[[ Information provided open ]]
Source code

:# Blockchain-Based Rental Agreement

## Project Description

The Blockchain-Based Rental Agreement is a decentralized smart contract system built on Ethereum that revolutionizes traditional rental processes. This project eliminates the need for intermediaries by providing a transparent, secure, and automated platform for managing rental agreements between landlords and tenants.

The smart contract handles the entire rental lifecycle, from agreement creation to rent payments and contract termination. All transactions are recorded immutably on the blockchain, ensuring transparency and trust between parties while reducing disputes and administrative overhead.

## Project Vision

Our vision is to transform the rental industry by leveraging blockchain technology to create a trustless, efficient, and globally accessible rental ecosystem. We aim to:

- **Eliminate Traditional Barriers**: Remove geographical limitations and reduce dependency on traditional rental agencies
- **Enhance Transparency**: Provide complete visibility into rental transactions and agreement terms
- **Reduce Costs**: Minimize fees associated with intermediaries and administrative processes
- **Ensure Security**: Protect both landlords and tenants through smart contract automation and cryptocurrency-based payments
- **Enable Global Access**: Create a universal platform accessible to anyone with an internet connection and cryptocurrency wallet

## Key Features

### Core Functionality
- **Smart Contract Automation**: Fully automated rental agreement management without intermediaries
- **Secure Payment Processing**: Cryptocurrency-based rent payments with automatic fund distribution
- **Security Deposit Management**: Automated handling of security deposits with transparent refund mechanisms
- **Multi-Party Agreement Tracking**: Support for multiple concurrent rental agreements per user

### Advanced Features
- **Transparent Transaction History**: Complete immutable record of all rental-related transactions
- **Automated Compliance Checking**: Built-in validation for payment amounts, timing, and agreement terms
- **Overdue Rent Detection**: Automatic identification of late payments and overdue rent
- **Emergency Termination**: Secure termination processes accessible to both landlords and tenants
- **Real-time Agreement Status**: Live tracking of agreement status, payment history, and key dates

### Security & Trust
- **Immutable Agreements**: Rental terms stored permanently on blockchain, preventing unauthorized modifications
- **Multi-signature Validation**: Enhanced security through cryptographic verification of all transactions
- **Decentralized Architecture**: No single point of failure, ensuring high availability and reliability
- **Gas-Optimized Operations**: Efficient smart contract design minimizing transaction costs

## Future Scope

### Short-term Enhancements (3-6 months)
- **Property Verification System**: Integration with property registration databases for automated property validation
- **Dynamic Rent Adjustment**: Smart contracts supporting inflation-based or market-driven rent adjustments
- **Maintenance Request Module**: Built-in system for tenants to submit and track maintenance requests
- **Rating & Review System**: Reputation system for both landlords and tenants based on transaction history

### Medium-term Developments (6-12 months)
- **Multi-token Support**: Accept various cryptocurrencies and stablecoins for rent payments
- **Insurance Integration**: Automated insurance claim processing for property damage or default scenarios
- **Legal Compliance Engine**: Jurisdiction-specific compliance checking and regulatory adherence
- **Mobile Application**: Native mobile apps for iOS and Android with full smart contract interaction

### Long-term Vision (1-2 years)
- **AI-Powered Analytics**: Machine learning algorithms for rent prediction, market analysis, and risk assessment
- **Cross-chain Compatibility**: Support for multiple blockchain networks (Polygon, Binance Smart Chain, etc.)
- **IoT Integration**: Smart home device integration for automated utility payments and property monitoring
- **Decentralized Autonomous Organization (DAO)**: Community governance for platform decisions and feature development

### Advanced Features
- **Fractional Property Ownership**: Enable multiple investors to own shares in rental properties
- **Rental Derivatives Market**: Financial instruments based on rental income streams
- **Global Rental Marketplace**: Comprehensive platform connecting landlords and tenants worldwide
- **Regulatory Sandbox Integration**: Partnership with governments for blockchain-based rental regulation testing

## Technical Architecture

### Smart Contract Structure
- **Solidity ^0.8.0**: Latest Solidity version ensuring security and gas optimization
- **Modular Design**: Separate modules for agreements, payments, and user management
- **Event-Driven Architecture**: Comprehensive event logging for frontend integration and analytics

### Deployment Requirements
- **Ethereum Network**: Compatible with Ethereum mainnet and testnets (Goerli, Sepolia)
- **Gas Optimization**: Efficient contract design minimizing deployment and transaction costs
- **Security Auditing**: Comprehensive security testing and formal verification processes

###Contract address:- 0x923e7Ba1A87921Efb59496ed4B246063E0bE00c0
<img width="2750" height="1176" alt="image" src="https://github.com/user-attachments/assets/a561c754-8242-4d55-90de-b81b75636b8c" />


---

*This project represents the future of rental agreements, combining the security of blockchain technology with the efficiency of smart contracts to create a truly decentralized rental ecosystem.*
[[ Information provided closed ]]
* _Required action_
Each line must be set down again exactly as above, with no line omitted.

* _Task answer_
Source code

:# Blockchain-Based Rental Agreement

## Project Description

The Blockchain-Based Rental Agreement is a decentralized smart contract system built on Ethereum that revolutionizes traditional rental processes. This project eliminates the need for intermediaries by providing a transparent, secure, and automated platform for managing rental agreements between landlords and tenants.

The smart contract handles the entire rental lifecycle, from agreement creation to rent payments and contract termination. All transactions are recorded immutably on the blockchain, ensuring transparency and trust between parties while reducing disputes and administrative overhead.

## Project Vision

Our vision is to transform the rental industry by leveraging blockchain technology to create a trustless, efficient, and globally accessible rental ecosystem. We aim to:

- **Eliminate Traditional Barriers**: Remove geographical limitations and reduce dependency on traditional rental agencies
- **Enhance Transparency**: Provide complete visibility into rental transactions and agreement terms
- **Reduce Costs**: Minimize fees associated with intermediaries and administrative processes
- **Ensure Security**: Protect both landlords and tenants through smart contract automation and cryptocurrency-based payments
- **Enable Global Access**: Create a universal platform accessible to anyone with an internet connection and cryptocurrency wallet

## Key Features

### Core Functionality
- **Smart Contract Automation**: Fully automated rental agreement management without intermediaries
- **Secure Payment Processing**: Cryptocurrency-based rent payments with automatic fund distribution
- **Security Deposit Management**: Automated handling of security deposits with transparent refund mechanisms
- **Multi-Party Agreement Tracking**: Support for multiple concurrent rental agreements per user

### Advanced Features
- **Transparent Transaction History**: Complete immutable record of all rental-related transactions
- **Automated Compliance Checking**: Built-in validation for payment amounts, timing, and agreement terms
- **Overdue Rent Detection**: Automatic identification of late payments and overdue rent
- **Emergency Termination**: Secure termination processes accessible to both landlords and tenants
- **Real-time Agreement Status**: Live tracking of agreement status, payment history, and key dates

### Security & Trust
- **Immutable Agreements**: Rental terms stored permanently on blockchain, preventing unauthorized modifications
- **Multi-signature Validation**: Enhanced security through cryptographic verification of all transactions
- **Decentralized Architecture**: No single point of failure, ensuring high availability and reliability
- **Gas-Optimized Operations**: Efficient smart contract design minimizing transaction costs

## Future Scope

### Short-term Enhancements (3-6 months)
- **Property Verification System**: Integration with property registration databases for automated property validation
- **Dynamic Rent Adjustment**: Smart contracts supporting inflation-based or market-driven rent adjustments
- **Maintenance Request Module**: Built-in system for tenants to submit and track maintenance requests
- **Rating & Review System**: Reputation system for both landlords and tenants based on transaction history

### Medium-term Developments (6-12 months)
- **Multi-token Support**: Accept various cryptocurrencies and stablecoins for rent payments
- **Insurance Integration**: Automated insurance claim processing for property damage or default scenarios
- **Legal Compliance Engine**: Jurisdiction-specific compliance checking and regulatory adherence
- **Mobile Application**: Native mobile apps for iOS and Android with full smart contract interaction

### Long-term Vision (1-2 years)
- **AI-Powered Analytics**: Machine learning algorithms for rent prediction, market analysis, and risk assessment
- **Cross-chain Compatibility**: Support for multiple blockchain networks (Polygon, Binance Smart Chain, etc.)
- **IoT Integration**: Smart home device integration for automated utility payments and property monitoring
- **Decentralized Autonomous Organization (DAO)**: Community governance for platform decisions and feature development

### Advanced Features
- **Fractional Property Ownership**: Enable multiple investors to own shares in rental properties
- **Rental Derivatives Market**: Financial instruments based on rental income streams
- **Global Rental Marketplace**: Comprehensive platform connecting landlords and tenants worldwide
- **Regulatory Sandbox Integration**: Partnership with governments for blockchain-based rental regulation testing

## Technical Architecture

### Smart Contract Structure
- **Solidity ^0.8.0**: Latest Solidity version ensuring security and gas optimization
- **Modular Design**: Separate modules for agreements, payments, and user management
- **Event-Driven Architecture**: Comprehensive event logging for frontend integration and analytics

### Deployment Requirements
- **Ethereum Network**: Compatible with Ethereum mainnet and testnets (Goerli, Sepolia)
- **Gas Optimization**: Efficient contract design minimizing deployment and transaction costs
- **Security Auditing**: Comprehensive security testing and formal verification processes

###Contract address:- 0x923e7Ba1A87921Efb59496ed4B246063E0bE00c0
<img width="2750" height="1176" alt="image" src="https://github.com/user-attachments/assets/a561c754-8242-4d55-90de-b81b75636b8c" />


---

*This project represents the future of rental agreements, combining the security of blockchain technology with the efficiency of smart contracts to create a truly decentralized rental ecosystem.*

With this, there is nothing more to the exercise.